I got tacked up and walked in the arena and over to the buffalo pen to say hi to everyone and see what the new buff's were looking like. The one in was sort of being a pill, not wanting to work along the wall, but was relatively quiet. As I was sitting there chatting about the upcoming show, my name was called. I was up for a turn. I wanted to argue, I hadn't warmed up, I needed to go lope a bit, but then I thought about the show on Saturday and wanted that turn! I wanted to work that buff because I needed the practice! So I went in without warming up. Strike 2.

Midori was hesitant, jittery, spooky and snorty. She walked into the pen alright, but about jumped out of her skin the first time the buff turned to look at us. I was still cranky and thinking, cowgirl up, let's get'r done! We're going to work this buff whether you like it or not! We got one turn in with the buff on the wall. It turned back towards the corner and then charged, trying to get by us on the wall. I dug my spurs in, telling Midori to get her ass over to the wall and stop that buff! Strike 3. I was out.

I don't even know what happened. I blinked and the next thing I remember, we were facing the opposite direction and I was looking at the ground with the rest of my body following. I remember seeing Midori's front SMB boots and her nose between them and then my hands headed for the sand right next to them and thinking please don't step on me! But that's it. I have no idea how we got turned around facing that direction. I don't remember thinking, oh, she's going to bucking, I didn't have time to register anything. I hardly had time to register that I was falling off before I hit the ground. I just plain got bucked the fuck off. Excuse my french, but that's what happened.

I landed pretty much face first, then my shoulder and chest took most of the impact. I got the wind knocked out of me. I thought I had sand papered the whole side of my face off. By the time I got my eyes open, Midori had bucked to the other side of the pen, hit the panels turning around, taking a chunk out of my saddle and was on her way back my direction, still a bronc. Part of me went oh sh**, I need to get up so I don't get run over! Then my lungs said, oh no you don't! I made it to a sitting position before I realized that I really couldn't breathe. I'm not really sure what happened after that because all I could think about was that I couldn't breathe. And I had a mouth FULL of sand. Ugh. I heard someone say grab her (Midori), then I heard someone yell for the boyfriend (he was off being smart and warming his horse up!) and he came over and asked if I was ok. I said ya, I think so, just trying to get my wind back. Then I asked if my face was bleeding. He said no, nothing yet. Then he told me to get up.

Me: 'Scuse me?

The boyfriend: Get up! You need to get up.

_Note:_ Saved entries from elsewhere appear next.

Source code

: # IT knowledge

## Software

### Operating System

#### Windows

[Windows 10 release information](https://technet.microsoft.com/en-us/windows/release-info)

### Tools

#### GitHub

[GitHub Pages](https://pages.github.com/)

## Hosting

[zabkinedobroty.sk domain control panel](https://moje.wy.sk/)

Me: Ummm...no. No I really don't need to get up.

The boyfriend: You really need to get up. Get up! You need to stand up!

Me: Ummm...NO. This sand is damn comfy. I really need to lay here. A nap right here would be fabulous actually. You sure my face isn't bleeding? Oh, and I got my dinner. Though I don't recommend sand. It's not all that tasty.

The boyfriend: Ya, you're funny. Now get up. If you still can't catch your breath, stand up and put your arms straight up over your head.

Me: Say wha?!? Um, no. I am catching my breath just fine laying here on the comfy-cozy soft sand thank you very much.

I'm not sure if the arms over your head thing is for reals or not, I know my old boss used to tell me to do that when I had the hiccups or something, but it was just to yank my chain and make us both laugh. I did eventually sit up though. It took me a good long time sitting there to pick enough sand out of my eyes, nose and mouth that I felt like I could actually breathe and see. The boyfriend nagging me to get up the whole time. While I was sitting there I looked over to see where the animals were. One of the other riders was holding Midori outside of the pen and the buffalo was standing about half way across the pen staring at me. I swear it looked like she felt bad about the whole situation. I think I like buffalo.

So I got my reminder that I don't bounce. All things considered, I was pretty darn lucky. Other then a few pretty good bumps and bruises on my legs, some scrapes on my hand, half of my face looking rather nicely exfoliated (though no bleeding or scabs, I think my baseball cap bill folding over my face saved me) and some seriously sore muscles, I'm fine. Oh, and I broke a nail. I know...tragic.

The most frustrating part of all of this is now I'm feeling timid on Midori with cows. I'll always have that fear in the back of my head when cow charges and instead of beating feet to get where I need to be, I'm afraid I'll hesitate out of fear for just that split second that will make the difference between a good run and a lost cow.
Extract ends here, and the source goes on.